Saved data entries:

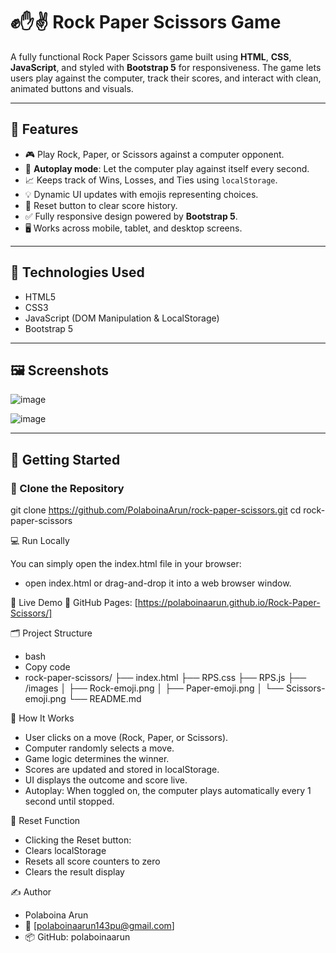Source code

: # ✊✋✌️ Rock Paper Scissors Game

A fully functional Rock Paper Scissors game built using **HTML**, **CSS**, **JavaScript**, and styled with **Bootstrap 5** for responsiveness. The game lets users play against the computer, track their scores, and interact with clean, animated buttons and visuals.

---

## 📌 Features

- 🎮 Play Rock, Paper, or Scissors against a computer opponent.
- 🔁 **Autoplay mode**: Let the computer play against itself every second.
- 📈 Keeps track of Wins, Losses, and Ties using `localStorage`.
- 💡 Dynamic UI updates with emojis representing choices.
- 🧹 Reset button to clear score history.
- ✅ Fully responsive design powered by **Bootstrap 5**.
- 🖥️ Works across mobile, tablet, and desktop screens.

---

## 🔧 Technologies Used

- HTML5
- CSS3
- JavaScript (DOM Manipulation & LocalStorage)
- Bootstrap 5

---

## 🖼️ Screenshots


![image](https://github.com/user-attachments/assets/9d7badce-fc0b-49e5-8b16-8122910d5410)


![image](https://github.com/user-attachments/assets/1b6c6c41-ad61-4da8-8e7f-1c53b0d26689)





---

## 🚀 Getting Started

### 📁 Clone the Repository


git clone https://github.com/PolaboinaArun/rock-paper-scissors.git
cd rock-paper-scissors


💻 Run Locally

You can simply open the index.html file in your browser:
* open index.html or drag-and-drop it into a web browser window.

🚀 Live Demo
🔗 GitHub Pages:
[https://polaboinaarun.github.io/Rock-Paper-Scissors/]

🗂️ Project Structure
* bash
* Copy code
* rock-paper-scissors/
├── index.html
├── RPS.css
├── RPS.js
├── /images
│   ├── Rock-emoji.png
│   ├── Paper-emoji.png
│   └── Scissors-emoji.png
└── README.md

🧠 How It Works
 * User clicks on a move (Rock, Paper, or Scissors).
 * Computer randomly selects a move.
 * Game logic determines the winner.
 * Scores are updated and stored in localStorage.
 * UI displays the outcome and score live.
 * Autoplay: When toggled on, the computer plays automatically every 1 second until stopped.

🧼 Reset Function
 * Clicking the Reset button:
 * Clears localStorage
 * Resets all score counters to zero
 * Clears the result display

✍️ Author

 * Polaboina Arun
 * 📧 [polaboinaarun143pu@gmail.com]
 * 📦 GitHub: polaboinaarun
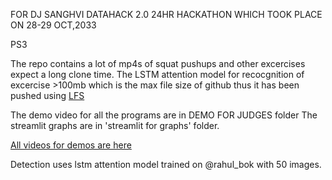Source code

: FOR DJ SANGHVI DATAHACK 2.0 24HR HACKATHON WHICH TOOK PLACE ON 28-29 OCT,2033



PS3

The repo contains a lot of mp4s of squat pushups and other excercises expect a long clone time.
The LSTM attention model for recocgnition of excercise >100mb which is the max file size of github thus it has been pushed using [LFS](https://git-lfs.com/)









The demo video for all the programs are in DEMO FOR JUDGES folder The streamlit graphs are in 'streamlit for graphs' folder.

[All videos for demos are here](https://imgur.com/a/avVEBZv)

Detection uses lstm attention model trained  on @rahul_bok with 50 images.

▶ PROBLEM DESCRIPTION
Skipping every picture, reproduce the records word for word.

▶ COMPLETED EXERCISE
Source code

: # ✊✋✌️ Rock Paper Scissors Game

A fully functional Rock Paper Scissors game built using **HTML**, **CSS**, **JavaScript**, and styled with **Bootstrap 5** for responsiveness. The game lets users play against the computer, track their scores, and interact with clean, animated buttons and visuals.

---

## 📌 Features

- 🎮 Play Rock, Paper, or Scissors against a computer opponent.
- 🔁 **Autoplay mode**: Let the computer play against itself every second.
- 📈 Keeps track of Wins, Losses, and Ties using `localStorage`.
- 💡 Dynamic UI updates with emojis representing choices.
- 🧹 Reset button to clear score history.
- ✅ Fully responsive design powered by **Bootstrap 5**.
- 🖥️ Works across mobile, tablet, and desktop screens.

---

## 🔧 Technologies Used

- HTML5
- CSS3
- JavaScript (DOM Manipulation & LocalStorage)
- Bootstrap 5

---

## 🖼️ Screenshots


![image](https://github.com/user-attachments/assets/9d7badce-fc0b-49e5-8b16-8122910d5410)


![image](https://github.com/user-attachments/assets/1b6c6c41-ad61-4da8-8e7f-1c53b0d26689)





---

## 🚀 Getting Started

### 📁 Clone the Repository


git clone https://github.com/PolaboinaArun/rock-paper-scissors.git
cd rock-paper-scissors


💻 Run Locally

You can simply open the index.html file in your browser:
* open index.html or drag-and-drop it into a web browser window.

🚀 Live Demo
🔗 GitHub Pages:
[https://polaboinaarun.github.io/Rock-Paper-Scissors/]

🗂️ Project Structure
* bash
* Copy code
* rock-paper-scissors/
├── index.html
├── RPS.css
├── RPS.js
├── /images
│   ├── Rock-emoji.png
│   ├── Paper-emoji.png
│   └── Scissors-emoji.png
└── README.md

🧠 How It Works
 * User clicks on a move (Rock, Paper, or Scissors).
 * Computer randomly selects a move.
 * Game logic determines the winner.
 * Scores are updated and stored in localStorage.
 * UI displays the outcome and score live.
 * Autoplay: When toggled on, the computer plays automatically every 1 second until stopped.

🧼 Reset Function
 * Clicking the Reset button:
 * Clears localStorage
 * Resets all score counters to zero
 * Clears the result display

✍️ Author

 * Polaboina Arun
 * 📧 [polaboinaarun143pu@gmail.com]
 * 📦 GitHub: polaboinaarun
Source code

: FOR DJ SANGHVI DATAHACK 2.0 24HR HACKATHON WHICH TOOK PLACE ON 28-29 OCT,2033



PS3

The repo contains a lot of mp4s of squat pushups and other excercises expect a long clone time.
The LSTM attention model for recocgnition of excercise >100mb which is the max file size of github thus it has been pushed using [LFS](https://git-lfs.com/)









The demo video for all the programs are in DEMO FOR JUDGES folder The streamlit graphs are in 'streamlit for graphs' folder.

[All videos for demos are here](https://imgur.com/a/avVEBZv)

Detection uses lstm attention model trained  on @rahul_bok with 50 images.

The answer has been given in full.